= Beginning of Section =

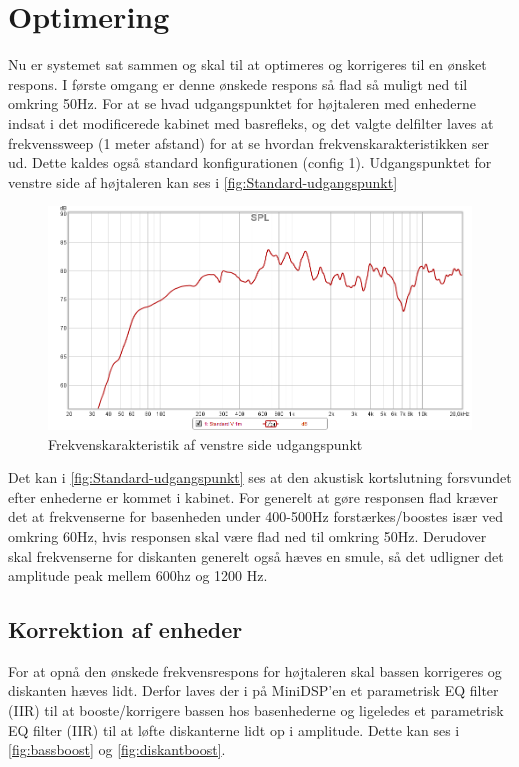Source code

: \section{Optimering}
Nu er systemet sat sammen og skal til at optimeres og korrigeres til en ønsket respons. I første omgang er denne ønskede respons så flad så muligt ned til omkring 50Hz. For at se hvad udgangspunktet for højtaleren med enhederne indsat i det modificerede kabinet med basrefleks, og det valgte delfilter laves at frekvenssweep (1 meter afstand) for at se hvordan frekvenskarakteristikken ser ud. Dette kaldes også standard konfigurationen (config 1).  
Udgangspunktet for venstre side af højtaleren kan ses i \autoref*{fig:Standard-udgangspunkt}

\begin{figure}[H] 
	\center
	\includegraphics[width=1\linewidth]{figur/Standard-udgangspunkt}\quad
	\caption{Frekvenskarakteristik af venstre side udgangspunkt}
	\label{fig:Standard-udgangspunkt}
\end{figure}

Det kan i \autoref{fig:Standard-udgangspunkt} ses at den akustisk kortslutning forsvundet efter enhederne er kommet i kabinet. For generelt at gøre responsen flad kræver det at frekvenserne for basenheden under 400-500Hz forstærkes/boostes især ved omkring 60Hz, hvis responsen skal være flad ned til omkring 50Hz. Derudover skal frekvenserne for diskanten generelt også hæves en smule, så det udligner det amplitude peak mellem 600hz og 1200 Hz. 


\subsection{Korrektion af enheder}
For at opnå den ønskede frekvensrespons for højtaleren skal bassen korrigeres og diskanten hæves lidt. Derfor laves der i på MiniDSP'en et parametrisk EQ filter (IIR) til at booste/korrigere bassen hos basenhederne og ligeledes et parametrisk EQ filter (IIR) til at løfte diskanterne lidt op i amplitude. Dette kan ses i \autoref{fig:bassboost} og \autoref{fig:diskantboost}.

= End of Section =
= Beginning of Section =

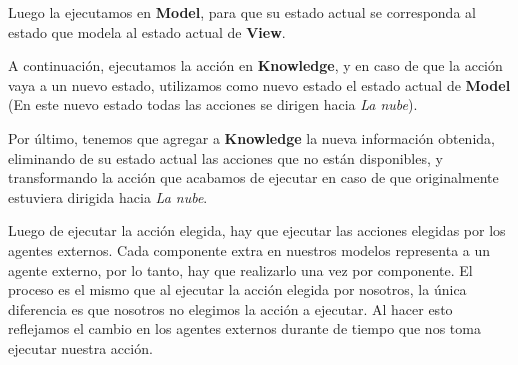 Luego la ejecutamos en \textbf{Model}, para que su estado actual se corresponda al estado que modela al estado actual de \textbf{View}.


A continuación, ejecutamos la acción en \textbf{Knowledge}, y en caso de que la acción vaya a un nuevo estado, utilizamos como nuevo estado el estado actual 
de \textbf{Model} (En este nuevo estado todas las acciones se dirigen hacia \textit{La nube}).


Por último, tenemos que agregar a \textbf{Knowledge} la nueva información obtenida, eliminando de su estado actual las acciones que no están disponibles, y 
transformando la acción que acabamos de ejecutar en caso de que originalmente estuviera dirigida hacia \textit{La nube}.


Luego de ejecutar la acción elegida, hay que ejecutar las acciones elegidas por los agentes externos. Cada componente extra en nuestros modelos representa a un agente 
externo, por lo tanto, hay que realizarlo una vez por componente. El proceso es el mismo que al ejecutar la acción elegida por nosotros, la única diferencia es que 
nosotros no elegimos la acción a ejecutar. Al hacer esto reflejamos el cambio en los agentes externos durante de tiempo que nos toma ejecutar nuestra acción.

= End of Section =

▶ THE TASK
Identify the lines of the entries containing the string "nuevo". Copy each such line.

▶ EXERCISE RESPONSE
A continuación, ejecutamos la acción en \textbf{Knowledge}, y en caso de que la acción vaya a un nuevo estado, utilizamos como nuevo estado el estado actual 
de \textbf{Model} (En este nuevo estado todas las acciones se dirigen hacia \textit{La nube}).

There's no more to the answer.